On April 20, 1999, two male students walked into Columbine High School and started shooting. By the time it was over, 15 students were dead and 24 more had been injured. America had changed forever. But in some ways, it hasn’t changed at all.

Nineteen years later, 17 students were murdered on Valentine’s Day at Marjory Stoneman Douglas High School in Parkland, Florida. That event marked the 208th American school shooting post-Columbine. Since Columbine, a total of 143 people have been killed in American school shootings, and 290 more have been hurt. Over these past two decades, more than 221,000 students have experienced gun violence at their schools.

But the physical and psychological harm to students goes far beyond that number. 

Today, practically every pre-K through 12th-grade student is required, multiple times a year, to endure the trauma of “soft lockdown” drills, where they huddle silently in a corner and practice not attracting the attention of someone intent on doing them harm. In an increasing number of schools, schools are actively and aggressively spying on their own student bodies. The harmful message these students are receiving is loud and clear and echoes like an ageless Police song: “every move you make..., every word you say, every game you play…, I’ll be watching you.”

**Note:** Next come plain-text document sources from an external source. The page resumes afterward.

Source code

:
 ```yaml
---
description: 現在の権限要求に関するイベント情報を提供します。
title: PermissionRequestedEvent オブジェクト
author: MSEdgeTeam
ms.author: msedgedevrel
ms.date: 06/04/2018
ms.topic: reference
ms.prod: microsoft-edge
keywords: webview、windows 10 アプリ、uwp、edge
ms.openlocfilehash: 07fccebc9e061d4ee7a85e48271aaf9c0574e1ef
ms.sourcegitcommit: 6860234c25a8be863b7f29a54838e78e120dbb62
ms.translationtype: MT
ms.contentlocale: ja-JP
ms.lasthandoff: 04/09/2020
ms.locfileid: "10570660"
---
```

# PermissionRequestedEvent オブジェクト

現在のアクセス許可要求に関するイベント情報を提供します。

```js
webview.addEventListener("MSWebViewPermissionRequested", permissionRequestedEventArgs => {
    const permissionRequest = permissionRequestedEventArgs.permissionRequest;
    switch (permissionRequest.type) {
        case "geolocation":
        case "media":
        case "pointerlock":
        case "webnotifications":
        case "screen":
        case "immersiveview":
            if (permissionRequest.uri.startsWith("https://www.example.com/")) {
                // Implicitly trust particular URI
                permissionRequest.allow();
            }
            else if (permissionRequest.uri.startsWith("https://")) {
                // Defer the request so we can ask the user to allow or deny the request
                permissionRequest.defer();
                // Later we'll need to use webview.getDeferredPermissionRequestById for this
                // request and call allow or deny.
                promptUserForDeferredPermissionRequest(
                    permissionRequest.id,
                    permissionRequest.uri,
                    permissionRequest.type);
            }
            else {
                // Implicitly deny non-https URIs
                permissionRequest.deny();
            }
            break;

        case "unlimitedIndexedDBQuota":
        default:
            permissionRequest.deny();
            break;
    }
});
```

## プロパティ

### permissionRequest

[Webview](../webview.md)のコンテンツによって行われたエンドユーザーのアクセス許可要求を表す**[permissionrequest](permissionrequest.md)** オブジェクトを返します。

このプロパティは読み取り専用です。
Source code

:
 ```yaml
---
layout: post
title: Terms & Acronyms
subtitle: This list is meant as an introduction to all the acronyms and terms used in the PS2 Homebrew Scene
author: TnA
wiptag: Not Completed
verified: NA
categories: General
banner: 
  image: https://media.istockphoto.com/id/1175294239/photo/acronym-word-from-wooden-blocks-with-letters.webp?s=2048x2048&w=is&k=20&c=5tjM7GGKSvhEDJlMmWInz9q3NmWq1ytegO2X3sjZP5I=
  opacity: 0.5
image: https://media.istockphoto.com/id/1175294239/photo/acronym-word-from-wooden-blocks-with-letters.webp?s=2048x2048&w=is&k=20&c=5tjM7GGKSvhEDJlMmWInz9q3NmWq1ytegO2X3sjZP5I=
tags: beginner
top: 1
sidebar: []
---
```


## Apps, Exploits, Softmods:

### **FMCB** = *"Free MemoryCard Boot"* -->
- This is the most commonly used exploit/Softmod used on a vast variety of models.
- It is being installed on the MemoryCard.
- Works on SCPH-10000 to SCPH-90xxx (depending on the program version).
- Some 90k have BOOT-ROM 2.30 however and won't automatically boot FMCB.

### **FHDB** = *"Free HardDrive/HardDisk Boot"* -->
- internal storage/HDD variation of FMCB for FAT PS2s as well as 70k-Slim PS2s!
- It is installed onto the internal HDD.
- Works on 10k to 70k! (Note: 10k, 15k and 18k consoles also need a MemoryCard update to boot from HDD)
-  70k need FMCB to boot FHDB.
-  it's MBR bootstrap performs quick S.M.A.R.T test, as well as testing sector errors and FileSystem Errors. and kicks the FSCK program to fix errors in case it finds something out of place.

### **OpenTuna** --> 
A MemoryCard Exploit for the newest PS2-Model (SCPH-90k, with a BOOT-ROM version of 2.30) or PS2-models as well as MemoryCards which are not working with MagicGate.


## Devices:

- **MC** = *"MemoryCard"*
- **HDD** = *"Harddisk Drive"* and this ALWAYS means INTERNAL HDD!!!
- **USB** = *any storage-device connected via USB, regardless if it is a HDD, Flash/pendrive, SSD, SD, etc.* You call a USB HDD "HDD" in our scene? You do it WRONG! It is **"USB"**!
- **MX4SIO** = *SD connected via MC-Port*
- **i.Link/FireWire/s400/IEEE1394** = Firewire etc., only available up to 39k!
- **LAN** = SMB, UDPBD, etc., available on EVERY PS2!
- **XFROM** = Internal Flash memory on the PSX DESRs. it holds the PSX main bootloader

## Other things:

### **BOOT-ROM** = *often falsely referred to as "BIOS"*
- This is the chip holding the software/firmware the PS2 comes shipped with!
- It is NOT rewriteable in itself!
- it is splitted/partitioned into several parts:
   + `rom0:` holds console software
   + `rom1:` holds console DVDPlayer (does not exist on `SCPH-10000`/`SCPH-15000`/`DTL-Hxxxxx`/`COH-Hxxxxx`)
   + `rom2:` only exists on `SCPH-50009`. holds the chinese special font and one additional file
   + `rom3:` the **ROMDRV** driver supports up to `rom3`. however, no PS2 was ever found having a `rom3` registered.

Developing a policy response to a public health and safety threat, like school gun violence, generally follows a standard pattern: All potential policy alternatives are identified, research on their efficacy and costs is undertaken, and after analyzing each potential policy’s benefits and shortcomings, the best ones are selected and pursued. That is precisely the process that should be occurring here.

But it is not. 

Because of an ideological dispute and the exercise of pure political power, American policymakers have been denied the foundational data and research they need to analyze the impact of gun control measures on school shootings. This is the case because of two acts of Congress.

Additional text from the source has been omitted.